At least use InnoDB. You will feel the pain when you realize MyISAM has just lost your data...
Apart from this, you should give more information about what you want to do.
You don't need to use InnoDB if you don't have data integrity and atomic action requirements. You want to use InnoDB if you have foreign keys between tables and you are required to keep the constraints, or if you need to update multiple tables in atomic operation. Otherwise, if you just need to use the table to do analysis, MyISAM is fine.

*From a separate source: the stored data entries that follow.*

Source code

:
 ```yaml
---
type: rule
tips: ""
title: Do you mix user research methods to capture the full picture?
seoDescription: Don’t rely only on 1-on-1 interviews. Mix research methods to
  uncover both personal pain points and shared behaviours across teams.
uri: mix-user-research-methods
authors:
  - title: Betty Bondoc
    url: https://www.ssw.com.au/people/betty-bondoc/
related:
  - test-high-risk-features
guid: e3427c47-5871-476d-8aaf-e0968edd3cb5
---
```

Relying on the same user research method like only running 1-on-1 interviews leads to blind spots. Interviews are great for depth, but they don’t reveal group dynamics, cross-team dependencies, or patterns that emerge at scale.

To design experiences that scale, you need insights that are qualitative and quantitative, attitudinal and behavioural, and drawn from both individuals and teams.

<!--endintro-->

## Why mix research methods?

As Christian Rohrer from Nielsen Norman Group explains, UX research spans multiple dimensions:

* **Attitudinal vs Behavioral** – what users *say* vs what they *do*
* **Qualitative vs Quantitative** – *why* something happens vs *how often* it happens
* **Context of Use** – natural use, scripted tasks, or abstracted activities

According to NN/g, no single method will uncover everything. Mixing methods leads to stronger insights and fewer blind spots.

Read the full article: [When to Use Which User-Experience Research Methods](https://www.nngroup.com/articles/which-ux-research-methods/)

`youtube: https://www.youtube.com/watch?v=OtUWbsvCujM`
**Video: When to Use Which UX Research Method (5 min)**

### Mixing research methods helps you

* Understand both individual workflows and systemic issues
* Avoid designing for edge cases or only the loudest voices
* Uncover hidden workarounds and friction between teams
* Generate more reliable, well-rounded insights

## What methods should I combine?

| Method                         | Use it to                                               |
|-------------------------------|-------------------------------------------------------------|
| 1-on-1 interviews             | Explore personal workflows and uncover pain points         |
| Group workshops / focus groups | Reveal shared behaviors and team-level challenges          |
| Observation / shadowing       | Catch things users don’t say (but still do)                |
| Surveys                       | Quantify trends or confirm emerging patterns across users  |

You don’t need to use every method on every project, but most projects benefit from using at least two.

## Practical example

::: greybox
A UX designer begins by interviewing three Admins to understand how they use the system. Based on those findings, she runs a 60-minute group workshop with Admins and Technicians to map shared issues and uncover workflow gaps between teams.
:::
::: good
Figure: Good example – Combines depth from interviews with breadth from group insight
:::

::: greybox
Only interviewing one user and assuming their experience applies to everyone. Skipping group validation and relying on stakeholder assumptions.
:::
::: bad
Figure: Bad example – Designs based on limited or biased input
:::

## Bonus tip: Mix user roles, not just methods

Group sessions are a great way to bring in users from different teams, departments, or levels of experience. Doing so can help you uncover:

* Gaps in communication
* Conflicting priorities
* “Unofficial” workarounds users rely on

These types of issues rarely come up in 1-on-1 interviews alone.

For queries, make sure you build smart indexes to suite your query. For example, if you want to sort by columns c and selecting based on columns a, and b, make sure you have an index that covers columns a, b, and c, in that order, and that index includes full length of each column, rather than a prefix. If you don't do your index right, sorting over a large amount of data will kill you. See http://dev.mysql.com/doc/refman/5.0/en/order-by-optimization.html
Just a note about InnoDB and setting up and testing a large table with it. If you start injecting your data, it will take hours. Make sure you issue commits periodically, otherwise if you want to stop and redo for whatever reason, you end up have to 1) wait hours for transaction recovery, or 2) kill mysqld, set InnoDB recover flag to no recover and restart. Also if you want to re-inject data from scratch, DROP the table and recreate it is almost instantaneous, but it will take hours to actually "DELETE FROM table".